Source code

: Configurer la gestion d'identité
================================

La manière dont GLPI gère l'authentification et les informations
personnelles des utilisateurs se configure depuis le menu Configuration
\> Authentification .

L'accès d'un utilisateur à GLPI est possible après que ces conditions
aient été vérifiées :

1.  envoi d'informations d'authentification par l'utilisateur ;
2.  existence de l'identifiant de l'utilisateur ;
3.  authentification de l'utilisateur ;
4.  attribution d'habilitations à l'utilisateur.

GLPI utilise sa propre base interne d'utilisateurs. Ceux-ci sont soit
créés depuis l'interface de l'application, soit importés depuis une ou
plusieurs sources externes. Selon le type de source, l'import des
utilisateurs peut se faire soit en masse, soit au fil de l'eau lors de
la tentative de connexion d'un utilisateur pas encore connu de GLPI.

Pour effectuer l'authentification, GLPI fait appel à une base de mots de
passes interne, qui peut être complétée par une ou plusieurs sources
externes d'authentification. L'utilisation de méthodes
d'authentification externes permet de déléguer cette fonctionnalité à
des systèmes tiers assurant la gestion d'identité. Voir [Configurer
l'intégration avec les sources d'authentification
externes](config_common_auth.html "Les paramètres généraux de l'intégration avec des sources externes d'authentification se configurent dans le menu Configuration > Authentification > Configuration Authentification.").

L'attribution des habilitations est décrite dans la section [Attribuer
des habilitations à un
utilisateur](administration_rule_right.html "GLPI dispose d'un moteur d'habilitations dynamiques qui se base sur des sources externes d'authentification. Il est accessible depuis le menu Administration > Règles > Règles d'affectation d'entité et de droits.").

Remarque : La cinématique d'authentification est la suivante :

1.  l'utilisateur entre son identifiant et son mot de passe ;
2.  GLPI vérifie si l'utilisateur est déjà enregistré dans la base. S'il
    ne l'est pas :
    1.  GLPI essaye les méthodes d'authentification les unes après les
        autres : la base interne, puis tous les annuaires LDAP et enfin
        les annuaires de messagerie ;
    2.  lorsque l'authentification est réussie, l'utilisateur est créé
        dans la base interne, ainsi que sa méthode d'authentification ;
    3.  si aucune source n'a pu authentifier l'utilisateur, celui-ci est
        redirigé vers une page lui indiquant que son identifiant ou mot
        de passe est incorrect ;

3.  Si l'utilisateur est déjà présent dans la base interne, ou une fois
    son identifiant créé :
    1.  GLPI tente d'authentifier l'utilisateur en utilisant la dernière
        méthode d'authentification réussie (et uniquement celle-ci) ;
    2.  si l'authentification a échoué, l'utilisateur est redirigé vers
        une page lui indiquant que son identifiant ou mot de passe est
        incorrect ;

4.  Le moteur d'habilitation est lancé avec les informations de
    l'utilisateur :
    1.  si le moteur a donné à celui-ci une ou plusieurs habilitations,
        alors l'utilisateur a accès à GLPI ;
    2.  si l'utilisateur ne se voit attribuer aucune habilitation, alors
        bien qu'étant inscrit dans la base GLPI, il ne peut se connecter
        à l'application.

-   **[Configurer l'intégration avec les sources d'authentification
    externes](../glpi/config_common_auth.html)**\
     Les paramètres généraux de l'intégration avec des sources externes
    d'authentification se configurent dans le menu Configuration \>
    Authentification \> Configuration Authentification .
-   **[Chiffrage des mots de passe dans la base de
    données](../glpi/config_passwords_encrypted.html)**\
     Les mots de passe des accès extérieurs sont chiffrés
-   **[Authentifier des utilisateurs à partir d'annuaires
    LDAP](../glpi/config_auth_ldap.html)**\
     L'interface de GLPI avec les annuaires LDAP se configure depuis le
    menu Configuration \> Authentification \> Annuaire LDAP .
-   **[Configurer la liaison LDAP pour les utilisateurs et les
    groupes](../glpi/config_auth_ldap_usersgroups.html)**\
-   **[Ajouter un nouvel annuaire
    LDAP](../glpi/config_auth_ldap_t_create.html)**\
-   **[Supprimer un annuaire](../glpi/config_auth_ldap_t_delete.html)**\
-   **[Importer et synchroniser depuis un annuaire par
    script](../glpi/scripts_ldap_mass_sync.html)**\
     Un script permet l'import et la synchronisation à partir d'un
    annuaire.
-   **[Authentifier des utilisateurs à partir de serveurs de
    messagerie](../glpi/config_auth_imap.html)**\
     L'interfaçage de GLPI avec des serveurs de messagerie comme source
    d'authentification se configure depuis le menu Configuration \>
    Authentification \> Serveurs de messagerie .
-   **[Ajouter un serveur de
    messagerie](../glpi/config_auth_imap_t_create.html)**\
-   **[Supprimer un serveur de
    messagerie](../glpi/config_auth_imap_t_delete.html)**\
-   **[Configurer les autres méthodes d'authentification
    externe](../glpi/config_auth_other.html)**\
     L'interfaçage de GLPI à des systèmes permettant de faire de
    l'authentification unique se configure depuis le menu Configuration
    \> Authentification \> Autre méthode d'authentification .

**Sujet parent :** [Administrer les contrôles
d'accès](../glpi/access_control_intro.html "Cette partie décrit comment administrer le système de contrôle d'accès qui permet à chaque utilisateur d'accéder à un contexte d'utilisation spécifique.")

::::::

About this task: Retype, exactly and in full, the lines above from the one containing "Un script permet" through the one containing "L'interfaçage de GLPI avec".

Completed exercise:
     Un script permet l'import et la synchronisation à partir d'un
    annuaire.
-   **[Authentifier des utilisateurs à partir de serveurs de
    messagerie](../glpi/config_auth_imap.html)**\
     L'interfaçage de GLPI avec des serveurs de messagerie comme source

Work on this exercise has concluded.